Ce fût, particulièrement le cas avec la grande grève de mai-juin 68 dont ils furent les figures et parmi les dirigeants les plus remarquables. Il faut d’autant plus le rappeler, que pour se prémunir de la répétition de tels événements, la bourgeoisie a pour habitude de réécrire l’histoire. Ses médias préfèrent la mise en scène de protagonistes qui eux ont renoncé à toute dignité. Ces girouettes ont depuis longtemps sombré dans la duplicité, la religion du marché et le faire valoir de l’Europe Maastritchienne.

 

Comme je l’ai fait pour Roger, je veux saluer la mémoire d’ Aimé Halbeher, mon ami et mon camarade. Nous avons ensemble partagé des convictions, des principes, des valeurs, des engagements. Aimé conjuguait la modestie, la tolérance comme la force tranquille des certitudes auxquelles il avait adhéré.
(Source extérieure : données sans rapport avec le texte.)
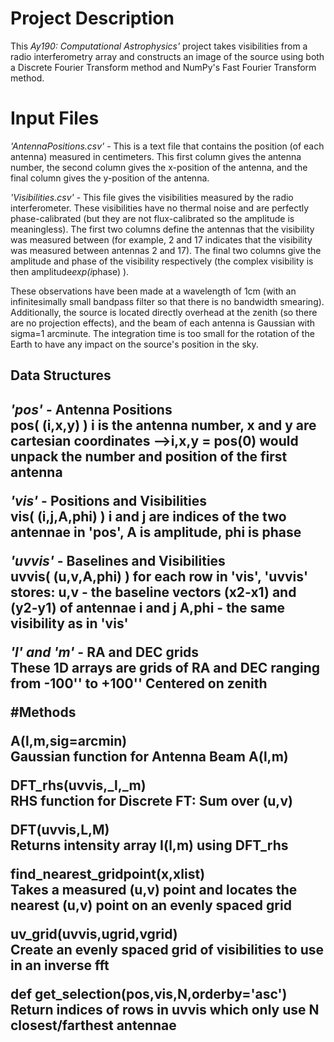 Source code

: <h1>Project Description</h1>

<p>
This <i>Ay190: Computational Astrophysics'</i> project takes visibilities from a radio interferometry array and constructs an image of the source using both a Discrete Fourier Transform method and NumPy's Fast Fourier Transform method.
</p>

<h1>Input Files</h1>

<i>'AntennaPositions.csv'</i> - This is a text file that contains the position (of each antenna) measured in centimeters. This first column gives the antenna number, the second column gives the x-position of the antenna, and the final column gives the y-position of the antenna.

<i>'Visibilities.csv'</i> - This file gives the visibilities measured by the radio interferometer. These visibilities have no thermal noise and are perfectly phase-calibrated (but they are not flux-calibrated so the amplitude is meaningless). The first two columns define the antennas that the visibility was measured between (for example, 2 and 17 indicates that the visibility was measured between antennas 2 and 17). The final two columns give the amplitude and phase of the visibility respectively (the complex visibility is then amplitude*exp(i*phase) ).

These observations have been made at a wavelength of 1cm (with an infinitesimally small bandpass filter so that there is no bandwidth smearing). Additionally, the source is located directly overhead at the zenith (so there are no projection effects), and the beam of each antenna is Gaussian with sigma=1 arcminute. The integration time is too small for the rotation of the Earth to have any impact on the source's position in the sky.


<h2>Data Structures<h2>

<i>'pos'</i> - Antenna Positions <br />
    pos( (i,x,y) )
        i is the antenna number, x and y are cartesian coordinates
        -->i,x,y = pos(0) would unpack the number and position of the first antenna

<i>'vis'</i> - Positions and Visibilities <br />
    vis( (i,j,A,phi) )
        i and j are indices of the two antennae in 'pos', 
        A is amplitude,
        phi is phase
    
<i>'uvvis'</i> - Baselines and Visibilities <br />
    uvvis( (u,v,A,phi) )
        for each row in 'vis', 'uvvis' stores:
            u,v - the baseline vectors (x2-x1) and (y2-y1) of antennae i and j
            A,phi - the same visibility as in 'vis'

<i>'l' and 'm'</i> - RA and DEC grids <br />
    These 1D arrays are grids of RA and DEC ranging from -100'' to +100''
    Centered on zenith



#Methods

<b>A(l,m,sig=arcmin)</b><br />
Gaussian function for Antenna Beam A(l,m)<br /> 

<b>DFT_rhs(uvvis,_l,_m)</b><br />
RHS function for Discrete FT: Sum over (u,v)<br />
   
    
<b>DFT(uvvis,L,M)</b><br />
Returns intensity array I(l,m) using DFT_rhs<br />
    
    
<b>find_nearest_gridpoint(x,xlist)</b><br />
Takes a measured (u,v) point and locates the nearest (u,v) point on an evenly spaced grid<br />
    

<b>uv_grid(uvvis,ugrid,vgrid)</b><br />
Create an evenly spaced grid of visibilities to use in an inverse fft<br />
  

<b>def get_selection(pos,vis,N,orderby='asc')</b><br />
Return indices of rows in uvvis which only use N closest/farthest antennae<br />






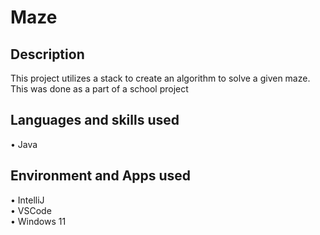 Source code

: <h1> Maze </h1>
<h2> Description</h2>
 This project utilizes a stack to create an algorithm to solve a given maze. This was done as a part of a school project
<h2> Languages and skills used </h2>
• Java
<h2> Environment and Apps used </h2>
• IntelliJ
<br>• VSCode</br>
• Windows 11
Il était respecté pour tout ça.

 

La vie d’Aimé est inséparable de la CGT de Renault Billancourt, cette forteresse ouvrière qu’il avait contribué à fortifier. Ajusteur outilleur, il en fut l’infatigable animateur syndical et politique pendant de nombreuses années. Cela lui valu le respect de ces camarades de travail. 

 

Pour lui, la classe ouvrière devait conquérir la place qui doit être la sienne, non pour participer à la gestion du Capital, mais pour assumer le pouvoir qui lui revient dans l’entreprise comme au plus haut niveau de l’état. Cette vision exigeait et exige toujours pour être efficace d’avancer avec ses deux jambes : celle de son syndicat de classe et celle de son Parti communiste. 

 

Aimé n’a jamais varié quant à cet impératif, qui demeure plus vrai que jamais. Les reculs qui ont été concédés par la direction du PCF puis les abandons dans le contenu de cette conception révolutionnaire du militantisme à l’entreprise ont contribué à désarmer les travailleurs, ont montré et montrent combien le prix à payer est lourd. À ce sujet comme pour d’autres Aimé avait raison de ne pas céder à  l'opportunisme.

 

J’ai aussi connu Aimé en homme de débats, de réflexions, d’élaborations et de décisions. Un militant d'une grande culture qu'il s'était construit par l'effort personnel et qui assumait ses responsabilités, ses accords comme ses désaccords. Il le faisait sans concessions, avec franchise et clarté, non à partir d’une rhétorique stérile, mais d’arguments qu’il fondait sur la théorie et qu’il vérifiait dans la pratique du combat de classe quotidien. Il avait horreur de la flagornerie et exécrait les apparences comme le jeu des courtisans. C’est ainsi que je l'ai apprécié et qu’il demeurera pour moi un militant ouvrier exemplaire dans la CGT comme dans sa vie de communiste.

 

J’ai partagé avec lui, Henri Martin et aussi avec Guy Poussy dont il était l’ami complice des responsabilités au sein du Comité Central du PCF en particulier dans son secteur entreprises. Comme dirigeant du PCF, Aimé s’exprimait fréquemment pour soutenir des orientations prenant en compte l’exigence de justice sociale. 

 

Il refusait les compromissions politiciennes. C’est ainsi qu’il s’était opposé résolument aux concessions, puis aux capitulations et enfin aux renoncements de la direction de son parti. Cohérent avec lui-même, il en tira les conséquences, comme je le fis moi-même avec d’autres. C'est dans ces circonstances qu’avec plusieurs camarades dont Maurice Lasalle nous avions créer Rouges Vifs, qui longtemps permis de maintenir dans nos rangs un point de vue communiste.

 

Cet objectif demeure et est pris en charge par une nouvelle génération de militants. Cette permanence des idées communistes dans la bataille politique de nos jours, on le doit aussi à Aimé Halbeher. Elle devrait permettre comme il le souhaitait d’encourager les convergences dans les luttes de classe à travers l’unité et le rassemblement des communistes, c’est-à-dire ceux qui veulent ouvrir une perspective de rupture avec le Capital par le socialisme et l’internationalisme, dans le respect de notre indépendance et de notre souveraineté..

 

Ce serait là, être fidèle aux combats comme aux valeurs qui furent ceux du révolutionnaire Aimé Halbeher.